Mix and put in glass bottle with glass or rubber stopper. Apply to the wart by dipping a tooth-pick into the mixture and dabbing it on the wart, without pricking it. Be careful to protect the tissue surrounding the wart from the iron mixture. This can be ensured by covering it with a piece of paper or adhesive plaster. After applying the mixture to the wart for a few minutes, dip a bit of absorbent cotton in the best cider vinegar and squeeze a drop slowly on the wart. It is better to make this iron application very lightly the first few times one performs this operation, for the iron might eat too deep. When skill has been gained by experience, one application will suffice; the wart will blacken and drop off soon.

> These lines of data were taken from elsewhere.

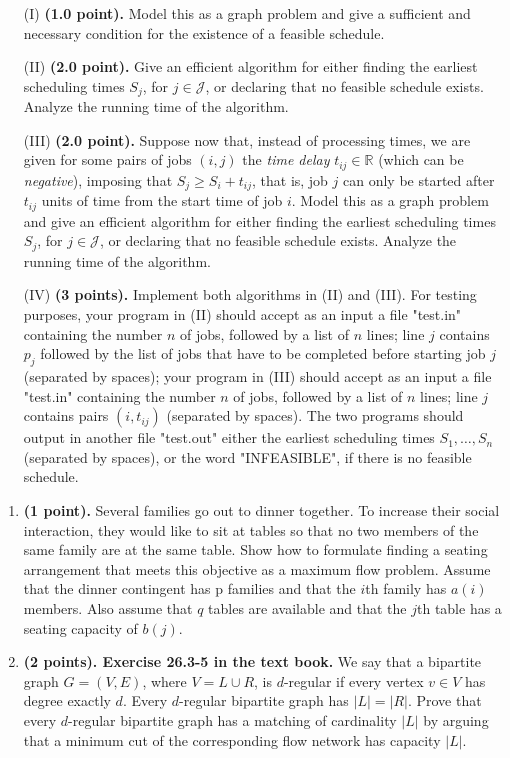 \documentclass{article}
\begin{document}
\begin{enumerate}
\item[(I)]  {\bf (1.0 point).} Model this as a graph problem and give a sufficient and necessary condition for the existence of a feasible schedule.
\item[(II)]  {\bf (2.0 point).} Give an efficient algorithm for either finding the earliest scheduling times $S_j$, for $j\in\mathcal{J}$, or declaring that no feasible schedule exists. Analyze the running time of the algorithm.
\item[(III)] {\bf (2.0 point).} Suppose now that, instead of processing times, we are given for some pairs of jobs $(i,j)$ the {\it time delay} $t_{ij}\in\mathbb{R}$ (which can be {\it negative}),  imposing that $S_j\ge S_i+t_{ij}$, that is, job $j$ can only be started after $t_{ij}$ units of time from the start time of job $i$. Model this as a graph problem and give an efficient algorithm for either finding the earliest scheduling times $S_j$, for $j\in\mathcal{J}$, or declaring that no feasible schedule exists. Analyze the running time of the algorithm.
\item[(IV)]  {\bf (3 points).} Implement both algorithms in (II) and (III). For testing purposes, your program in (II) should accept as an input a file "test.in" containing the number $n$ of jobs, followed by a list of $n$ lines; line $j$ contains $p_j$ followed by the list of jobs that have to be completed before starting job $j$ (separated by spaces);
your program in (III) should accept as an input a file "test.in" containing the number $n$ of jobs, followed by a list of $n$ lines; line $j$ contains pairs $(i,t_{ij})$ (separated by spaces).
The two programs should output in another file "test.out" either the earliest scheduling times $S_1,\ldots,S_n$ (separated by spaces), or the word "INFEASIBLE", if there is no feasible schedule.
\end{enumerate}

\medskip

\begin{enumerate}
\item {\bf (1 point).} Several families go out to dinner together. To increase their social interaction, they would like to sit at tables so that no two members of the same family are at the same table.
Show how to formulate finding a seating arrangement that meets this objective as a maximum flow problem. Assume that the dinner contingent has p families and that the $i$th family has $a(i)$
members. Also assume that $q$ tables are available and that the $j$th table has a seating capacity of $b(j)$.
\item {\bf (2 points). Exercise 26.3-5 in the text book.} We say that a bipartite graph $G=(V,E)$, where $V=L\cup R$, is $d$-regular
if every vertex $v\in V$ has degree exactly $d$. Every
$d$-regular bipartite graph has $|L| = |R|$. Prove that every $d$-regular bipartite graph
has a matching of cardinality $|L|$ by arguing that a minimum cut of the
corresponding flow network has capacity $|L|$.
\end{enumerate}
\end{document}
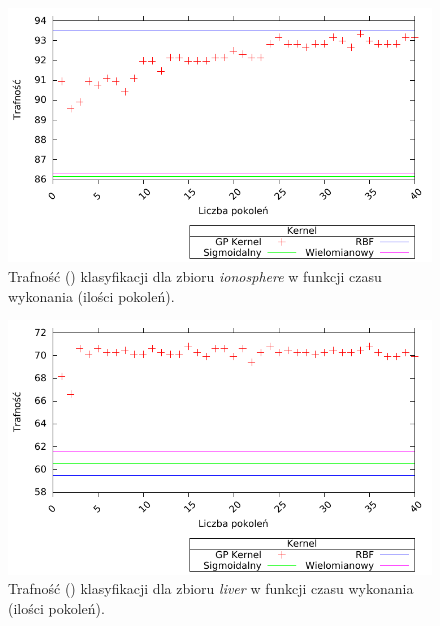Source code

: 	\begin{figure}
		\includegraphics[scale=0.90]{figures/results/accuracy/accuracy-ionosphere}
		\caption{Trafność () klasyfikacji dla zbioru \emph{ionosphere} w funkcji czasu wykonania (ilości pokoleń).\label{fig:acc-ionosphere}}
	\end{figure}
	
	\begin{figure}
		\includegraphics[scale=0.90]{figures/results/accuracy/accuracy-liver-disorders}
		\caption{Trafność () klasyfikacji dla zbioru \emph{liver} w funkcji czasu wykonania (ilości pokoleń).\label{fig:acc-liver}}
	\end{figure}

This same application can be used for a mole; but, in the case of a hairy mole, it will not kill the hair. That must be extirpated by electrolysis, either before or after, preferably after (scc page 323).

Scars and Small-pox Marks. Scars are difficult to eradicate—children usually outgrow them. Sometimes a large scar can be made much smaller by surgical means, and in some cases the scar tissue can be broken down and the appearance very much improved by electrical means. This is fully described in the chapter on Electrolysis (see page 326).

Birthmarks. We would not advise an attempt to treat a birthmark. Where the mark is rough or raised, facial surgeons have had considerable success—but birthmarks that are smooth and well implanted into the skin and flesh yield very slowly if at all to treatment, and should not be touched except by an experienced physician. What can be done for their eradication is described in the chapter on Electrolysis (see page 325).

Superfluous Hair. This facial disorder has already been discussed in the part of the book treating of hair (see page 205), and will be still more fully treated of in Part V, on Electrolysis.